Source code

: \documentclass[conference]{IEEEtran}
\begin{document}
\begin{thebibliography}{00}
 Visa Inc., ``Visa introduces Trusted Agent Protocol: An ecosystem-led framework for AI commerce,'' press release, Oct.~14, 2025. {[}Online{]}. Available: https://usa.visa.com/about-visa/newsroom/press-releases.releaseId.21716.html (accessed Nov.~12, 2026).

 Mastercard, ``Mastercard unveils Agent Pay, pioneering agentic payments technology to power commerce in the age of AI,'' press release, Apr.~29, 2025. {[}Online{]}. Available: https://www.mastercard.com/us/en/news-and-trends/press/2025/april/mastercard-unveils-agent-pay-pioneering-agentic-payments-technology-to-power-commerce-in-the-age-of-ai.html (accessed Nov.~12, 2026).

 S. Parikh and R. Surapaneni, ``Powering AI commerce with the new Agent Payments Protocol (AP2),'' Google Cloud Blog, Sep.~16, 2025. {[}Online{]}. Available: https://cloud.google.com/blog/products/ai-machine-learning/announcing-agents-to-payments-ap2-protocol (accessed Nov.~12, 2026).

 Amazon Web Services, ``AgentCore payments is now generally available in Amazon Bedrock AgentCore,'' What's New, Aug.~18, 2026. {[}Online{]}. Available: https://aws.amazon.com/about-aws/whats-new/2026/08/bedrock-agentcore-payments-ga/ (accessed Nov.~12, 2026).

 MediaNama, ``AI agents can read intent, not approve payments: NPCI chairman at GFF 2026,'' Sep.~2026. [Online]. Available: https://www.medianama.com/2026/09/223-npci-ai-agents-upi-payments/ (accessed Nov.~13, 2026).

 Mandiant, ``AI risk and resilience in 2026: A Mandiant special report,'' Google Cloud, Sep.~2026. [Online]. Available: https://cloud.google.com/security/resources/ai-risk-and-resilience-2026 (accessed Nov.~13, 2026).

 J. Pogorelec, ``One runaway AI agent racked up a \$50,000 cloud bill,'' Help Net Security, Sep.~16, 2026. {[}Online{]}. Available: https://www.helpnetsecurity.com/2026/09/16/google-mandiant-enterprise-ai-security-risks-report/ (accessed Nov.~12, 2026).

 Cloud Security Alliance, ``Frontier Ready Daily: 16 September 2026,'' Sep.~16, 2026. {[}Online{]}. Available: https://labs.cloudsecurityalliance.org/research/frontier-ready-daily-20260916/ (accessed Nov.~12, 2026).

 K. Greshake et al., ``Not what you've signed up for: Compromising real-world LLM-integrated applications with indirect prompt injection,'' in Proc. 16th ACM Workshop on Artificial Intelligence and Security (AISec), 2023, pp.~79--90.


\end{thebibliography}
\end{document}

### [WHAT THIS TASK INVOLVES]
Each entry shown above should be copied out exactly.

### [REPLY TO THE TASK]
Source code

: \documentclass[conference]{IEEEtran}
\begin{document}
\begin{thebibliography}{00}
 Visa Inc., ``Visa introduces Trusted Agent Protocol: An ecosystem-led framework for AI commerce,'' press release, Oct.~14, 2025. {[}Online{]}. Available: https://usa.visa.com/about-visa/newsroom/press-releases.releaseId.21716.html (accessed Nov.~12, 2026).

 Mastercard, ``Mastercard unveils Agent Pay, pioneering agentic payments technology to power commerce in the age of AI,'' press release, Apr.~29, 2025. {[}Online{]}. Available: https://www.mastercard.com/us/en/news-and-trends/press/2025/april/mastercard-unveils-agent-pay-pioneering-agentic-payments-technology-to-power-commerce-in-the-age-of-ai.html (accessed Nov.~12, 2026).

 S. Parikh and R. Surapaneni, ``Powering AI commerce with the new Agent Payments Protocol (AP2),'' Google Cloud Blog, Sep.~16, 2025. {[}Online{]}. Available: https://cloud.google.com/blog/products/ai-machine-learning/announcing-agents-to-payments-ap2-protocol (accessed Nov.~12, 2026).

 Amazon Web Services, ``AgentCore payments is now generally available in Amazon Bedrock AgentCore,'' What's New, Aug.~18, 2026. {[}Online{]}. Available: https://aws.amazon.com/about-aws/whats-new/2026/08/bedrock-agentcore-payments-ga/ (accessed Nov.~12, 2026).

 MediaNama, ``AI agents can read intent, not approve payments: NPCI chairman at GFF 2026,'' Sep.~2026. [Online]. Available: https://www.medianama.com/2026/09/223-npci-ai-agents-upi-payments/ (accessed Nov.~13, 2026).

 Mandiant, ``AI risk and resilience in 2026: A Mandiant special report,'' Google Cloud, Sep.~2026. [Online]. Available: https://cloud.google.com/security/resources/ai-risk-and-resilience-2026 (accessed Nov.~13, 2026).

 J. Pogorelec, ``One runaway AI agent racked up a \$50,000 cloud bill,'' Help Net Security, Sep.~16, 2026. {[}Online{]}. Available: https://www.helpnetsecurity.com/2026/09/16/google-mandiant-enterprise-ai-security-risks-report/ (accessed Nov.~12, 2026).

 Cloud Security Alliance, ``Frontier Ready Daily: 16 September 2026,'' Sep.~16, 2026. {[}Online{]}. Available: https://labs.cloudsecurityalliance.org/research/frontier-ready-daily-20260916/ (accessed Nov.~12, 2026).

 K. Greshake et al., ``Not what you've signed up for: Compromising real-world LLM-integrated applications with indirect prompt injection,'' in Proc. 16th ACM Workshop on Artificial Intelligence and Security (AISec), 2023, pp.~79--90.


\end{thebibliography}
\end{document}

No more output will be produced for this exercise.